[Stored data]
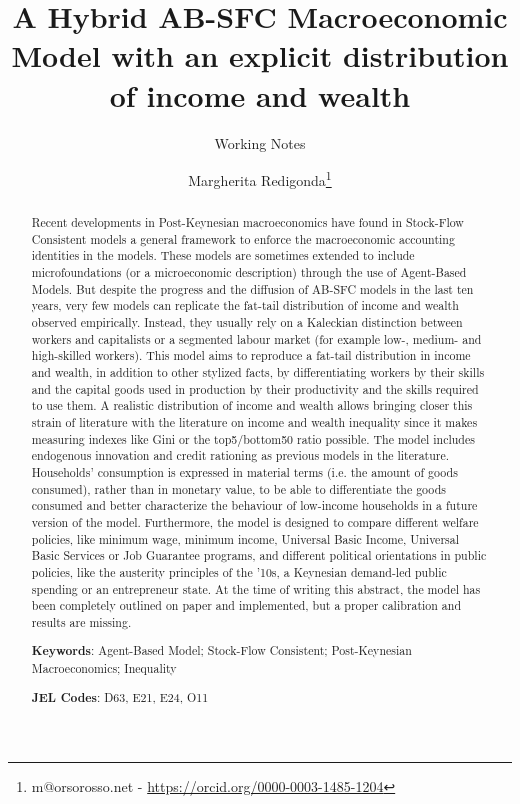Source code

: \documentclass[a4paper, headings=standardclasses]{scrartcl}
\title{A Hybrid AB-SFC Macroeconomic Model with an explicit distribution of income and wealth \let\thefootnote\relax\footnotetext{
	This version is intended to be submitted as a working paper to the 2024 EAEPE Conference.

	An updated version of this paper and all the source code and the instructions required to replicate the paper will be available at \url{https://github.com/TnTo/FE/}
  }}
\subtitle{Working Notes}
\author{Margherita Redigonda\thanks{m@orsorosso.net - \url{https://orcid.org/0000-0003-1485-1204}}}
\begin{document}
\maketitle

\begin{abstract}
    Recent developments in Post-Keynesian macroeconomics have found in Stock-Flow Consistent models a general framework to enforce the macroeconomic accounting identities in the models.
    These models are sometimes extended to include microfoundations (or a microeconomic description) through the use of Agent-Based Models.
    But despite the progress and the diffusion of AB-SFC models in the last ten years, very few models can replicate the fat-tail distribution of income and wealth observed empirically.
    Instead, they usually rely on a Kaleckian distinction between workers and capitalists or a segmented labour market (for example low-, medium- and high-skilled workers).
    This model aims to reproduce a fat-tail distribution in income and wealth, in addition to other stylized facts, by differentiating workers by their skills and the capital goods used in production by their productivity and the skills required to use them.
    A realistic distribution of income and wealth allows bringing closer this strain of literature with the literature on income and wealth inequality since it makes measuring indexes like Gini or the top5/bottom50 ratio possible.
    The model includes endogenous innovation and credit rationing as previous models in the literature.
    Households' consumption is expressed in material terms (i.e. the amount of goods consumed), rather than in monetary value, to be able to differentiate the goods consumed and better characterize the behaviour of low-income households in a future version of the model.%
    Furthermore, the model is designed to compare different welfare policies, like minimum wage, minimum income, Universal Basic Income, Universal Basic Services or Job Guarantee programs, and different political orientations in public policies, like the austerity principles of the '10s, a Keynesian demand-led public spending or an entrepreneur state.
    At the time of writing this abstract, the model has been completely outlined on paper and implemented, but a proper calibration and results are missing.

    \textbf{Keywords}: Agent-Based Model; Stock-Flow Consistent; Post-Keynesian Macroeconomics; Inequality

    \textbf{JEL Codes}: D63, E21, E24, O11
\end{abstract}
\end{document}
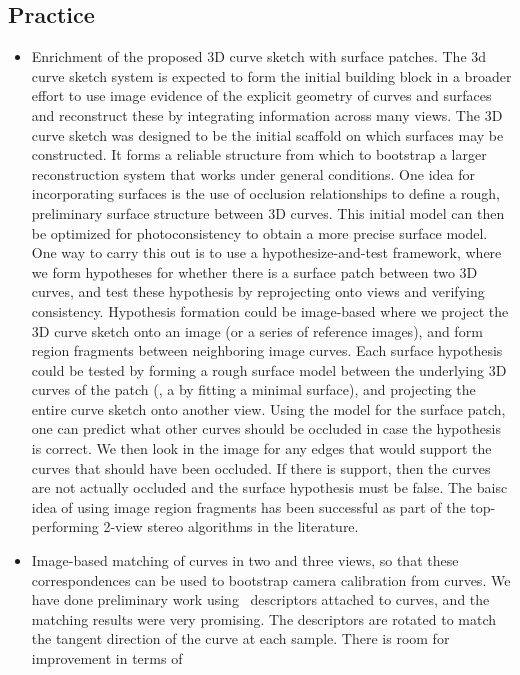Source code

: \subsection{Practice}
\begin{itemize}
\item Enrichment of the proposed 3D curve sketch with surface patches. 
The 3d curve sketch system is expected to form the initial building block in a broader effort to use
image evidence of the explicit geometry of curves and surfaces and reconstruct
these by integrating information across many views. The 3D curve sketch was
designed to be the initial scaffold on which surfaces may be constructed. It
forms a reliable structure from which to bootstrap a larger
reconstruction system that works under general conditions. One idea for
incorporating surfaces is the use of occlusion relationships to define a rough,
preliminary surface structure between 3D curves. This initial model can
then be optimized for photoconsistency to obtain a more precise surface model.
One way to carry this out is to use a hypothesize-and-test framework, where we
form hypotheses for whether there is a surface patch between two 3D curves, and
test these hypothesis by reprojecting onto views and verifying consistency.
Hypothesis formation could be image-based where we project the 3D curve sketch
onto an image (or a series of reference images), and form region fragments
between neighboring image curves. Each surface hypothesis could be tested by
forming a rough surface model between the underlying 3D curves of the patch
(\eg, a by fitting a minimal surface), and projecting the entire curve sketch
onto another view. Using the model for the surface patch, one can predict what
other curves should be occluded in case the hypothesis is correct. We then look
in the image for any edges that would support the curves that should have been
occluded. If there is support, then the curves are not actually occluded and the
surface hypothesis must be false.  The baisc idea of using image region
fragments has been successful as part of the top-performing 2-view stereo
algorithms in the literature.   
\item Image-based matching of curves in two and three views, so that these
correspondences can be used to bootstrap camera calibration from curves. 
We have done preliminary work using \sift\ descriptors attached to curves, and the
matching results were very promising. The descriptors are rotated to match the
tangent direction of the curve at each sample. There is room for improvement in terms of

\end{itemize}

**Problem description:** Considering each line of the records on its own, count those that contain "calibration" and give only that number.

**Answer:** 2